ABOUT THIS TASK -> As the answer, set down the lines below from the one containing "If \( \hat A'" through the one containing "B') & \geqslant", exactly and inclusively, and no others.

EXERCISE MATERIALS ->
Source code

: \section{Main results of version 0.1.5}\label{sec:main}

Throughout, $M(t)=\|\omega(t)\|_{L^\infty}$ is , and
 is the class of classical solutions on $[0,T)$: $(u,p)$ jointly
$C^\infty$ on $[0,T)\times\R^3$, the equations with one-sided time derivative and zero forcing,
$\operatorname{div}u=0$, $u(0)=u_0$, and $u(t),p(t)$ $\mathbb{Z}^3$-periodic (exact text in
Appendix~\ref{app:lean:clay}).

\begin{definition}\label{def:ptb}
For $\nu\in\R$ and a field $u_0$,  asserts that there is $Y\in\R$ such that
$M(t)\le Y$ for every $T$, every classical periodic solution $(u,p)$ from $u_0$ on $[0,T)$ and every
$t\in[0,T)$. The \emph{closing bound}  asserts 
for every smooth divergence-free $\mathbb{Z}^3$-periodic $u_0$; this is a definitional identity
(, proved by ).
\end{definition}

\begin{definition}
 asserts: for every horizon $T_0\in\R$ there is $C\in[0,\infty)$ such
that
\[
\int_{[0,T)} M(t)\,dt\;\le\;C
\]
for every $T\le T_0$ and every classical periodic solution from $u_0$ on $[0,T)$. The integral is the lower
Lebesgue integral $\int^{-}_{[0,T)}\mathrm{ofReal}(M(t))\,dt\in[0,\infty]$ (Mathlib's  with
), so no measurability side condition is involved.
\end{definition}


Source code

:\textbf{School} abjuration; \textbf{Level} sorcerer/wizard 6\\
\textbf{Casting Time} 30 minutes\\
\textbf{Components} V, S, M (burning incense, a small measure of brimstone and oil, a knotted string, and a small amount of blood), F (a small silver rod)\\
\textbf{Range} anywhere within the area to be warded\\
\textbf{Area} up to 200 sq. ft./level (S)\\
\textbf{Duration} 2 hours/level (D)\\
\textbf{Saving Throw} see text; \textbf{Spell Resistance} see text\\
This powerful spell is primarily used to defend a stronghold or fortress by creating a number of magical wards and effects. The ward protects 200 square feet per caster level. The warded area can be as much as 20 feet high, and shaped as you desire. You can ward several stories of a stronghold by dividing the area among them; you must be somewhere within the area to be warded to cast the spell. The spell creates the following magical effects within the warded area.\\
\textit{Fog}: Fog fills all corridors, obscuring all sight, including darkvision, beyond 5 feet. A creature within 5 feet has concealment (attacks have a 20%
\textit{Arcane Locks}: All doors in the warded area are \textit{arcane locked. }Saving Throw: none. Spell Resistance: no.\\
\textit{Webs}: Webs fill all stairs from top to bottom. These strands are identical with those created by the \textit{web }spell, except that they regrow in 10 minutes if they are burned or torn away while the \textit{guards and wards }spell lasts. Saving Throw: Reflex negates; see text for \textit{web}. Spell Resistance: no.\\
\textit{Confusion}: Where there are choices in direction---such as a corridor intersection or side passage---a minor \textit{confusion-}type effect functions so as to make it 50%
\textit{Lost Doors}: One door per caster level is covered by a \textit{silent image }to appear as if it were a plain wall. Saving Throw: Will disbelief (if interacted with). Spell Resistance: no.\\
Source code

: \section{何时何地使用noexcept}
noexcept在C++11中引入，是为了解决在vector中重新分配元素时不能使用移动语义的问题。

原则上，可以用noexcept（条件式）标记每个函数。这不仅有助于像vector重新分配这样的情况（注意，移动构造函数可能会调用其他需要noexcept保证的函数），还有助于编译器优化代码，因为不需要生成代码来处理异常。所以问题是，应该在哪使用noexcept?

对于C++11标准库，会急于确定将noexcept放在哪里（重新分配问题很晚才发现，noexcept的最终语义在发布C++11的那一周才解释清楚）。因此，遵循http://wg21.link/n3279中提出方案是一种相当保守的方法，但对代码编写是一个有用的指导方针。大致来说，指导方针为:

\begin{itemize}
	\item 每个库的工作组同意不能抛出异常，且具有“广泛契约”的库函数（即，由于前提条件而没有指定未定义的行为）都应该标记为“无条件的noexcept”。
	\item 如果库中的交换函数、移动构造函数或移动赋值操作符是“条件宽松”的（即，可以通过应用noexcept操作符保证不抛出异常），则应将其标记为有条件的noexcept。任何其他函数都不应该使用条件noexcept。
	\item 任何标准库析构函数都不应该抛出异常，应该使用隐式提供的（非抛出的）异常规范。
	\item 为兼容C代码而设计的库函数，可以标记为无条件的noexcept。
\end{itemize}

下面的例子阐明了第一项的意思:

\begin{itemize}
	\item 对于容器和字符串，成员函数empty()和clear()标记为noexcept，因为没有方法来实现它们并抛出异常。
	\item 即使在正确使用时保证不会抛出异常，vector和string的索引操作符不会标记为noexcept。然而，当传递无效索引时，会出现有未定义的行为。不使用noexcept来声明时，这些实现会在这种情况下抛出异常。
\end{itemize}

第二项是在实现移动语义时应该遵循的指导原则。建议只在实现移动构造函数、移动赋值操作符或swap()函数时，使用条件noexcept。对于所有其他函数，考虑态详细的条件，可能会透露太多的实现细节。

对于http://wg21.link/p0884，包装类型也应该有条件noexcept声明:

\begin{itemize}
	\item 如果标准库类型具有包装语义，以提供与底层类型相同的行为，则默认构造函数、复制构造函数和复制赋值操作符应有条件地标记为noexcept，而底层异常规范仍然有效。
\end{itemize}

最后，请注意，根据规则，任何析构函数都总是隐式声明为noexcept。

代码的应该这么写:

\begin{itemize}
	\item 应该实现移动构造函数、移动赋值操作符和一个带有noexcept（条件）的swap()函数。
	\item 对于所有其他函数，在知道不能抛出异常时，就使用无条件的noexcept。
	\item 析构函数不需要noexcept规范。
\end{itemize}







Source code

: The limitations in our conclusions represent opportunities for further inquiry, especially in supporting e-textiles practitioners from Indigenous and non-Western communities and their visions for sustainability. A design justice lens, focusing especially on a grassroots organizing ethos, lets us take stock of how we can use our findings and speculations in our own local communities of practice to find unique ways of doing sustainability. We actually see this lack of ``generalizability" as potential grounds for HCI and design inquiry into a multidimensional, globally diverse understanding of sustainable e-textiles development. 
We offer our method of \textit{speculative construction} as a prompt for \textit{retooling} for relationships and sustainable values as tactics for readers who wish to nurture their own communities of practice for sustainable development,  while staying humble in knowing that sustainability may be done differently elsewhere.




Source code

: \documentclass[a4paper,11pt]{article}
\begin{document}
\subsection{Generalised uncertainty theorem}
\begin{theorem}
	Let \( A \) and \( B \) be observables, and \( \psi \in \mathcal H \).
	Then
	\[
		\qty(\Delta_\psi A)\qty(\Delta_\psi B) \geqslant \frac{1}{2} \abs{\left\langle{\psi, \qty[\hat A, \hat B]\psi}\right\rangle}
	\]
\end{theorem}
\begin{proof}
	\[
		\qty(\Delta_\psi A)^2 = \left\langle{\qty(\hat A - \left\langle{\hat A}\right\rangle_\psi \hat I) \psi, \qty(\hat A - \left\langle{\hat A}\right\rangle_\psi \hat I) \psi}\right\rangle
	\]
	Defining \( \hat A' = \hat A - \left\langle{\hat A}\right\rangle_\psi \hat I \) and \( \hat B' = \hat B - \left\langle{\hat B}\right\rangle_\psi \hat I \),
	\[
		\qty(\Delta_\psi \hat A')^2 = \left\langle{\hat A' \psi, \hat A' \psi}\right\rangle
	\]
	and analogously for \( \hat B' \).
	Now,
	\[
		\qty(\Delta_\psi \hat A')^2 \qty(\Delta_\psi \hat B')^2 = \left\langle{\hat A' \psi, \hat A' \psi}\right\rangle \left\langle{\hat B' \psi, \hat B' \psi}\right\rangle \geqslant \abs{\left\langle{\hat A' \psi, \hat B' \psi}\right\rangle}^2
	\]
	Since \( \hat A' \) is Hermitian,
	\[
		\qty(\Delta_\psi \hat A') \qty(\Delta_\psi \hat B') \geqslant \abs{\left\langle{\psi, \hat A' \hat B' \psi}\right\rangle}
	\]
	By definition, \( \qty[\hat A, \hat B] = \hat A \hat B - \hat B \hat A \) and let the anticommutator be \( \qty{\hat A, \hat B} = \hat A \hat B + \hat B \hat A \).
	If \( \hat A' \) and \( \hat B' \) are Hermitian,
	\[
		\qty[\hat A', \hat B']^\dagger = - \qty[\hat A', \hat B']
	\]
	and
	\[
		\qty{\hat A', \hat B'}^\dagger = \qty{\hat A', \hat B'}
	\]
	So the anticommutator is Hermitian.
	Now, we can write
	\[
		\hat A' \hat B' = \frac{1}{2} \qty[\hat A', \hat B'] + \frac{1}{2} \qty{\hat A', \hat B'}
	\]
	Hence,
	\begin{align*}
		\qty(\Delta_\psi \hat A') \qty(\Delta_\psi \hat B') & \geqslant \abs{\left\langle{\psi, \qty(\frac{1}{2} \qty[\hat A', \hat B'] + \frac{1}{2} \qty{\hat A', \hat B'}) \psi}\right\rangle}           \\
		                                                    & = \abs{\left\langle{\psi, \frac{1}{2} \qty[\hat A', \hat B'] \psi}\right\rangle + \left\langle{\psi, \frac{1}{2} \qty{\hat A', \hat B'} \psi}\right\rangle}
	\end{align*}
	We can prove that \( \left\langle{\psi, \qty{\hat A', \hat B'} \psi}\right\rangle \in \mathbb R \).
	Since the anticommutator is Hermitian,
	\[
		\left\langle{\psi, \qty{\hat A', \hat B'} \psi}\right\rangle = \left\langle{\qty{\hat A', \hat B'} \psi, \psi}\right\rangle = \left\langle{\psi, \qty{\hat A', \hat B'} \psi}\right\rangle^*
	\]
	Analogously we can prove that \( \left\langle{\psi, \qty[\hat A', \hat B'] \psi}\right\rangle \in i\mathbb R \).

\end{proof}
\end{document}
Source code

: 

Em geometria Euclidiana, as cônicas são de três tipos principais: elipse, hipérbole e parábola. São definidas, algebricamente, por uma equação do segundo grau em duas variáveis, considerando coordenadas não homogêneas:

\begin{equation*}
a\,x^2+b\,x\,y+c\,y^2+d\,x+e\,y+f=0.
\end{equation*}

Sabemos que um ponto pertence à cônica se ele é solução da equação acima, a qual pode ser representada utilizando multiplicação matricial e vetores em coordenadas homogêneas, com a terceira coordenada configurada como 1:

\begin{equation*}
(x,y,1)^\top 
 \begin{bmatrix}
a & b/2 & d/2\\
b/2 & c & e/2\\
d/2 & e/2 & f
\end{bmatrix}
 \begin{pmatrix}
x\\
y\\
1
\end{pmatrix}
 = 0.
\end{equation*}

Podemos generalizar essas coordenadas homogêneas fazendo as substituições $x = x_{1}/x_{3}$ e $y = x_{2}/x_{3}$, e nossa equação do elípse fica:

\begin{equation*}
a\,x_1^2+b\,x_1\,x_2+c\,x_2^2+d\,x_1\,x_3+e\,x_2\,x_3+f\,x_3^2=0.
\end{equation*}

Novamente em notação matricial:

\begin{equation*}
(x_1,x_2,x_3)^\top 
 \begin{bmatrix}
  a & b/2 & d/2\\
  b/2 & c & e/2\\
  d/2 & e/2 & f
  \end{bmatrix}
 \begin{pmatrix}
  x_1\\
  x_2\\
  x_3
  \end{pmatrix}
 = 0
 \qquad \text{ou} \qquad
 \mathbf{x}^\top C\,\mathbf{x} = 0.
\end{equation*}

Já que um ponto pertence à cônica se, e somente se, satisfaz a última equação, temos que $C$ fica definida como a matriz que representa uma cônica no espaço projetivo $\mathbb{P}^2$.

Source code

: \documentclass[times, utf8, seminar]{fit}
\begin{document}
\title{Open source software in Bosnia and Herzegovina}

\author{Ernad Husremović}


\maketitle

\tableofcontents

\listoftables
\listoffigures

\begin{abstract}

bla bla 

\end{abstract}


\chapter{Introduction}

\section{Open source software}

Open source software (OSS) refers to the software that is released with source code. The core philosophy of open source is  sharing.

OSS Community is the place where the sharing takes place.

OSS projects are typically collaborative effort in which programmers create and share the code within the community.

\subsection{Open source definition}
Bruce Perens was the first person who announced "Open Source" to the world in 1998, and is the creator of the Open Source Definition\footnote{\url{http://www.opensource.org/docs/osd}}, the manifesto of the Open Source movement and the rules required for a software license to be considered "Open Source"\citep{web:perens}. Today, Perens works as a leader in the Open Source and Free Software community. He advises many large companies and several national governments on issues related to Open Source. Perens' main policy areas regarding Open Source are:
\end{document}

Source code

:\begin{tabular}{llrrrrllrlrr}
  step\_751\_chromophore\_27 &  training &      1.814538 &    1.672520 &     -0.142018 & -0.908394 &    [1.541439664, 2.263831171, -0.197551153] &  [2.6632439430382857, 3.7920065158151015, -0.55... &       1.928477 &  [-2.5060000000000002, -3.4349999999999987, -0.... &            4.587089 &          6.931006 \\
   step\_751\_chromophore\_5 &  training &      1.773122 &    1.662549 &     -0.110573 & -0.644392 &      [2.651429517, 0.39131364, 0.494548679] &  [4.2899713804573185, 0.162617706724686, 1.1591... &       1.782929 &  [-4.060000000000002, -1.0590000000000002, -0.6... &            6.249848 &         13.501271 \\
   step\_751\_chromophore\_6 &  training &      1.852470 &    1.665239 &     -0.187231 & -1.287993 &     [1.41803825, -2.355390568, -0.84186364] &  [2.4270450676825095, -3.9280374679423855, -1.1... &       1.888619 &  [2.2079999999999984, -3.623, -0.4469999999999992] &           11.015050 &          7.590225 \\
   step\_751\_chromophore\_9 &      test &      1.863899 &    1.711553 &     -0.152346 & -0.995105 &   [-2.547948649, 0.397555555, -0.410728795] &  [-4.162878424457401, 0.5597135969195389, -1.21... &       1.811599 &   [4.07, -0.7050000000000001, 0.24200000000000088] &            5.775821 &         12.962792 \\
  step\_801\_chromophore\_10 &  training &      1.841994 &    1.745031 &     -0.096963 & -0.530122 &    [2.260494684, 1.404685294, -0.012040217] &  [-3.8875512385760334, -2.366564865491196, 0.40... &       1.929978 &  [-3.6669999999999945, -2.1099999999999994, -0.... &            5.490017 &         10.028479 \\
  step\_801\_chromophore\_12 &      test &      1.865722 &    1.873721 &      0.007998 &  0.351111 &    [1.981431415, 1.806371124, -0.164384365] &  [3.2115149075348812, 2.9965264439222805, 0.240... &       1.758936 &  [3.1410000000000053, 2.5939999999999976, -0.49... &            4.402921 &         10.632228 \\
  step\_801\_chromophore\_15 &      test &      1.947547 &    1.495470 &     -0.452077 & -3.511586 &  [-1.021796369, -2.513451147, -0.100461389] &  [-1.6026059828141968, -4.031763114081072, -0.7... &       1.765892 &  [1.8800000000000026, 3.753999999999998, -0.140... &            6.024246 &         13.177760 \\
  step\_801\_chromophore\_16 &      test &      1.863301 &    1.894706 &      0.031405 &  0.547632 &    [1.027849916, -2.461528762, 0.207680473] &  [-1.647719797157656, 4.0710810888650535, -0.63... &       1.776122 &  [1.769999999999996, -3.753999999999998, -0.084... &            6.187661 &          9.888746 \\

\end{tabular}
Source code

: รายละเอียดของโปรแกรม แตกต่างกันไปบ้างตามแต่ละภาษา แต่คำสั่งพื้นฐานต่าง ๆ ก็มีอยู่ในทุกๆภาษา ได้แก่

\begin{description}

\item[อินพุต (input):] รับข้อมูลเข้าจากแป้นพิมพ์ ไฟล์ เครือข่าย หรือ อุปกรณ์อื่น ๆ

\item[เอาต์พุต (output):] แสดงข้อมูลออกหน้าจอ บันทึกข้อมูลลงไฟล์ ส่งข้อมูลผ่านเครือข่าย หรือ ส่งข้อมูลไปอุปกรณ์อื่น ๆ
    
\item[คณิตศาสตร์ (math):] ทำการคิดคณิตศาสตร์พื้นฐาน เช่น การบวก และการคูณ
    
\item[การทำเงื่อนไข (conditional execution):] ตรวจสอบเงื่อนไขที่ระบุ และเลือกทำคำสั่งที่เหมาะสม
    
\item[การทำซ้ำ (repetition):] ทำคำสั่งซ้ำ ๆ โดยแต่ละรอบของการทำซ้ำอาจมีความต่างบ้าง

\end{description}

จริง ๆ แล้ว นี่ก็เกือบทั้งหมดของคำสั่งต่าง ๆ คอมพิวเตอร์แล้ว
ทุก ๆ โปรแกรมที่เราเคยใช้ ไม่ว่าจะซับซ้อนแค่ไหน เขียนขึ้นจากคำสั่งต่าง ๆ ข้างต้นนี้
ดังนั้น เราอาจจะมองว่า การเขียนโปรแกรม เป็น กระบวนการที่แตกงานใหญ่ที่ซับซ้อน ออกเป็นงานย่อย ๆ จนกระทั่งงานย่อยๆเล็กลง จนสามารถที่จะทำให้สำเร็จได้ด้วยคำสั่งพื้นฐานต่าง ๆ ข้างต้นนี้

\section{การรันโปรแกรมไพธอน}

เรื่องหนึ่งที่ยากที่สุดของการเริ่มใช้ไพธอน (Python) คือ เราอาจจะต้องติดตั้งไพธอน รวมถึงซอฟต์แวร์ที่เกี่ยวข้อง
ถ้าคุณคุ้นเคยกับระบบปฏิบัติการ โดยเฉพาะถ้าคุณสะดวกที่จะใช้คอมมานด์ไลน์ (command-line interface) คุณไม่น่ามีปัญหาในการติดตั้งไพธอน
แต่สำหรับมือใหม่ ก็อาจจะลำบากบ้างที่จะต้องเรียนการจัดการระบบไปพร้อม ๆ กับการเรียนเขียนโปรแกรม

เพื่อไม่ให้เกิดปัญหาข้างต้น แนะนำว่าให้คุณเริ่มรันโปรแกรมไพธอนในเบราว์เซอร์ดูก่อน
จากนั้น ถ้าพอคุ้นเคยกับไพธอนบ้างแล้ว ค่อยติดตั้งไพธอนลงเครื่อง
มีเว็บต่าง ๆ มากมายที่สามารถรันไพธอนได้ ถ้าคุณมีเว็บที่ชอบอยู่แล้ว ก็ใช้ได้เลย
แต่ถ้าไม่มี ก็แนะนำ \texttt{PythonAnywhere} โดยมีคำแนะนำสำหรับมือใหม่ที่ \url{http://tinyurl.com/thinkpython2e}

EXERCISE ANSWER ->
	If \( \hat A' \) and \( \hat B' \) are Hermitian,
	\[
		\qty[\hat A', \hat B']^\dagger = - \qty[\hat A', \hat B']
	\]
	and
	\[
		\qty{\hat A', \hat B'}^\dagger = \qty{\hat A', \hat B'}
	\]
	So the anticommutator is Hermitian.
	Now, we can write
	\[
		\hat A' \hat B' = \frac{1}{2} \qty[\hat A', \hat B'] + \frac{1}{2} \qty{\hat A', \hat B'}
	\]
	Hence,
	\begin{align*}
		\qty(\Delta_\psi \hat A') \qty(\Delta_\psi \hat B') & \geqslant \abs{\left\langle{\psi, \qty(\frac{1}{2} \qty[\hat A', \hat B'] + \frac{1}{2} \qty{\hat A', \hat B'}) \psi}\right\rangle}           \\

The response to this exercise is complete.